Top of PROVIDED DATA
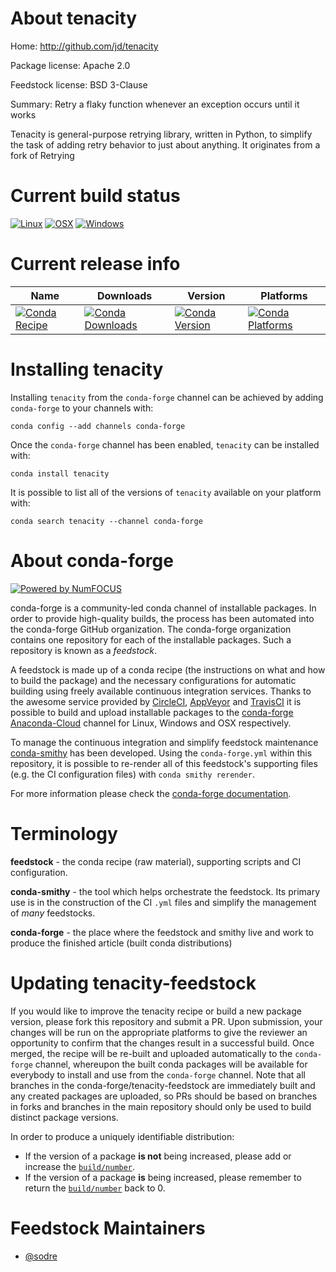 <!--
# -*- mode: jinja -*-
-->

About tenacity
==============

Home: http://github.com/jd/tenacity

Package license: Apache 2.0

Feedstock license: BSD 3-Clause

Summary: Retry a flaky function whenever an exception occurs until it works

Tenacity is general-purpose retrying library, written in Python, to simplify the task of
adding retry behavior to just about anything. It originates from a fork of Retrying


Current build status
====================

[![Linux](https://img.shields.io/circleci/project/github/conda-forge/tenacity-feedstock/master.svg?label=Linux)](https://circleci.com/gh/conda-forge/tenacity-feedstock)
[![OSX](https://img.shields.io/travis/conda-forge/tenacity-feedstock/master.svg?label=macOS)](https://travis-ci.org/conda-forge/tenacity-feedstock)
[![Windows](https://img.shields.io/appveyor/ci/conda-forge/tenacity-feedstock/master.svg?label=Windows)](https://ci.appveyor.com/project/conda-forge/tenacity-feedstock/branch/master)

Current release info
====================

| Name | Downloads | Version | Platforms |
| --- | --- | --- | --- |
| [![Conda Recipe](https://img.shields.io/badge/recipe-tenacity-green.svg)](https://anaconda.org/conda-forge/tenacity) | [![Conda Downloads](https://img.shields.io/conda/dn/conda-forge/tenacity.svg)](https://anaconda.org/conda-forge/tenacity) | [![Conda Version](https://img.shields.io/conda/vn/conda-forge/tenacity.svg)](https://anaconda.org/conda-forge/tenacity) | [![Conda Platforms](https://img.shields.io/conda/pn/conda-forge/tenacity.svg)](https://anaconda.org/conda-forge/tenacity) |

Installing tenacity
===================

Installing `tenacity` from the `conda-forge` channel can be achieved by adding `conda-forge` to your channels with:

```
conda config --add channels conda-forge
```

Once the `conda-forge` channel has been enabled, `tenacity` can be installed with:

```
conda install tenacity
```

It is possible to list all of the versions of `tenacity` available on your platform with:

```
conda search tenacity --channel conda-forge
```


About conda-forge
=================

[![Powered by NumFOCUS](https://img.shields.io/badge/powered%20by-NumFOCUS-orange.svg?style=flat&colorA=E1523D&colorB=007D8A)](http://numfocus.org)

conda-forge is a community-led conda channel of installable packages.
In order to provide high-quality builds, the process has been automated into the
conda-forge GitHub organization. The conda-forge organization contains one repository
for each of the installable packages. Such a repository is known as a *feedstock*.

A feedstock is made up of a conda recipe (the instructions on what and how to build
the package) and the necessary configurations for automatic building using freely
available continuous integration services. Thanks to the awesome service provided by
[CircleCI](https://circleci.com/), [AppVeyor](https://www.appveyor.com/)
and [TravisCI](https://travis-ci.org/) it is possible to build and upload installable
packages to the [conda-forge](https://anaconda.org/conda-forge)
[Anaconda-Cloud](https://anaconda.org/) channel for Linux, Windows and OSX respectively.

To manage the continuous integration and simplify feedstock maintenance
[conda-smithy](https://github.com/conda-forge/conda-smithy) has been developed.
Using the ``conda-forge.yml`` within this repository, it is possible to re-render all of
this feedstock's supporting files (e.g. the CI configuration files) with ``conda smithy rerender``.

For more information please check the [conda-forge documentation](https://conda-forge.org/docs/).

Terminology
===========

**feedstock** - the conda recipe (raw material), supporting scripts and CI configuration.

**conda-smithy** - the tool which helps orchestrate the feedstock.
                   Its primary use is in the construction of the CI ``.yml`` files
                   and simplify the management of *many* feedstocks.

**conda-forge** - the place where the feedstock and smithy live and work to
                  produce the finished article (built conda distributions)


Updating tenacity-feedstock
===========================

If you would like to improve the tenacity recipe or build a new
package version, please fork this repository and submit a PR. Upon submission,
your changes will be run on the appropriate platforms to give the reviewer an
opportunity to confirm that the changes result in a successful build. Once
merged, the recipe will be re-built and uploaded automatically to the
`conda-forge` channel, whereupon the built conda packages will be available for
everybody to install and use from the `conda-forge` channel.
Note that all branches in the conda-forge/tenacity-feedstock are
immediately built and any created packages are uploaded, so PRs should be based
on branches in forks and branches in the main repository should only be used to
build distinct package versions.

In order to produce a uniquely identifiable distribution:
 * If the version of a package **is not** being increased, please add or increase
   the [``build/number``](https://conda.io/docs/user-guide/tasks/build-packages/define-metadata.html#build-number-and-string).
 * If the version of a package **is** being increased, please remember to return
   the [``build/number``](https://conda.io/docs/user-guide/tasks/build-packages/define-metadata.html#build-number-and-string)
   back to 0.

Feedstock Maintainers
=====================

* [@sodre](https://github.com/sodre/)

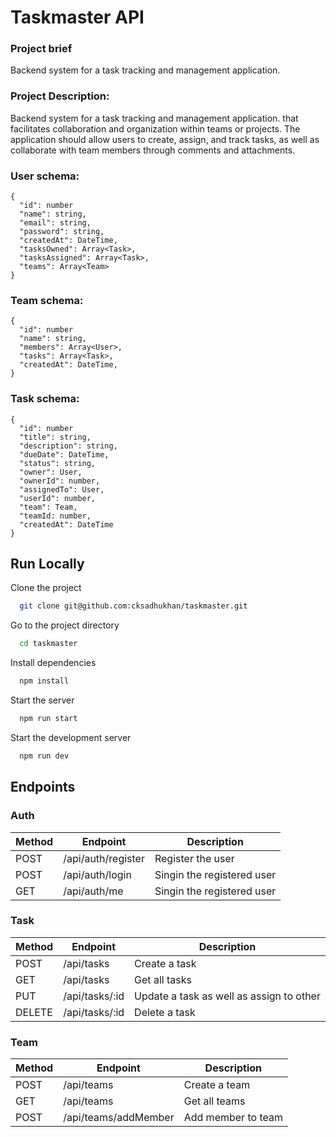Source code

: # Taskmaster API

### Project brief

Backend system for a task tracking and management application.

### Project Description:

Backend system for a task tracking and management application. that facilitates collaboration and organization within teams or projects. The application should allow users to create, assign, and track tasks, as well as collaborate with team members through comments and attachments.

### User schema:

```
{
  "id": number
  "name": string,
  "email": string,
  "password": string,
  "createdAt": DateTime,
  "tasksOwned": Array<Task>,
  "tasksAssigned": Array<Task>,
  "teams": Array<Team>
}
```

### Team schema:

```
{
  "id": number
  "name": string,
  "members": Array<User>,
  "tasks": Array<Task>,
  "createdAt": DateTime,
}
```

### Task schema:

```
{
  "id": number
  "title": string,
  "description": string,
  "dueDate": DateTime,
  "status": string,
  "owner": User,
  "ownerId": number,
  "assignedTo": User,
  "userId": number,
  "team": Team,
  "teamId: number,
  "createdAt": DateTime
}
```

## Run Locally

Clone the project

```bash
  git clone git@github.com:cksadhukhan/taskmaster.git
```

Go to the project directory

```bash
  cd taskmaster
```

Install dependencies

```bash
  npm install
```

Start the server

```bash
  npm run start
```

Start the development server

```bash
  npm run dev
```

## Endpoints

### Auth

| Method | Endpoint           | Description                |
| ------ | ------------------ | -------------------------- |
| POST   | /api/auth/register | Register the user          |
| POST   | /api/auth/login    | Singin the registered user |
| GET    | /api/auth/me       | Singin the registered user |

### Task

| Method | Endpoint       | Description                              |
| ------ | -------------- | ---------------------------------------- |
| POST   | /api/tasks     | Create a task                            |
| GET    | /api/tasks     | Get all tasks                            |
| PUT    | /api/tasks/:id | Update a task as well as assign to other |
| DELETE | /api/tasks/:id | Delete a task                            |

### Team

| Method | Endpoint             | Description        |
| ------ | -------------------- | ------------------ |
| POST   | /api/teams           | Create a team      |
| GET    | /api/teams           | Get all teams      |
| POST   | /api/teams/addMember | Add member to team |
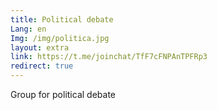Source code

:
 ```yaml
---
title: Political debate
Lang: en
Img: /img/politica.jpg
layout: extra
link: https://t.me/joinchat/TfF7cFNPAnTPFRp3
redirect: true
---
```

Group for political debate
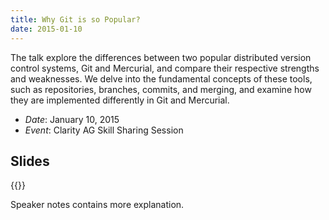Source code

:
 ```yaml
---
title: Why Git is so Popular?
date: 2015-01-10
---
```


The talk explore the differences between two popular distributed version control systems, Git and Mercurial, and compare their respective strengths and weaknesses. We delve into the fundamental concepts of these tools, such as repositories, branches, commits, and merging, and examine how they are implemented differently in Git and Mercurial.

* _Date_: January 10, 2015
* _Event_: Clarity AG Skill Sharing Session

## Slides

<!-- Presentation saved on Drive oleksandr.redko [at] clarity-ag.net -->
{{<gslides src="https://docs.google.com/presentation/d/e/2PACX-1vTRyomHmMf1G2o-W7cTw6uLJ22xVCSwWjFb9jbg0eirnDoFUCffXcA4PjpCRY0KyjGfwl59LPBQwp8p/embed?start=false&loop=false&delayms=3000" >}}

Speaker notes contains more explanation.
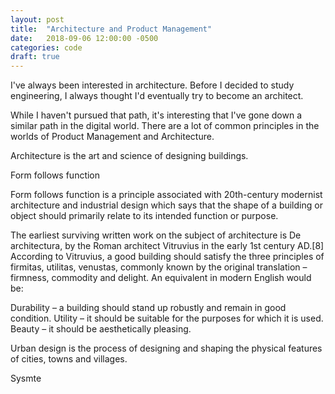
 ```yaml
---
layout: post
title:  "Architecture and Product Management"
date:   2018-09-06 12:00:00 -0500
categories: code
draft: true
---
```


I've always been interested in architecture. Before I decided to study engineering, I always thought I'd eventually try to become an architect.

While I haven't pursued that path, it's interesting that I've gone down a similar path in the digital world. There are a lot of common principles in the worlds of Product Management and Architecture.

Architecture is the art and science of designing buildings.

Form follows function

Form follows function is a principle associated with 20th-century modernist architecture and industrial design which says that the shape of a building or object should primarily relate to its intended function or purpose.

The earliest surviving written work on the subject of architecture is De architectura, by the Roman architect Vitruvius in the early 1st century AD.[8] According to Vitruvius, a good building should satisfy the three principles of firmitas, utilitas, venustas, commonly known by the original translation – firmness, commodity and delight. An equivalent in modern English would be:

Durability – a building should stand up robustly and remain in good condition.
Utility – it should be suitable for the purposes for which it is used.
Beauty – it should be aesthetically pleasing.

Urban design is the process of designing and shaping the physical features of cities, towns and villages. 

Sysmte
Bottom of PROVIDED DATA
▶ _EXERCISE DIRECTIONS_:
Retyping should start at the first line of the data above and stop after the line with "Summary: Retry a", and no picture should be included.

▶ _EXERCISE ANSWER_:
 <!--
# -*- mode: jinja -*-
-->

About tenacity
==============

Home: http://github.com/jd/tenacity

Package license: Apache 2.0

Feedstock license: BSD 3-Clause

Summary: Retry a flaky function whenever an exception occurs until it works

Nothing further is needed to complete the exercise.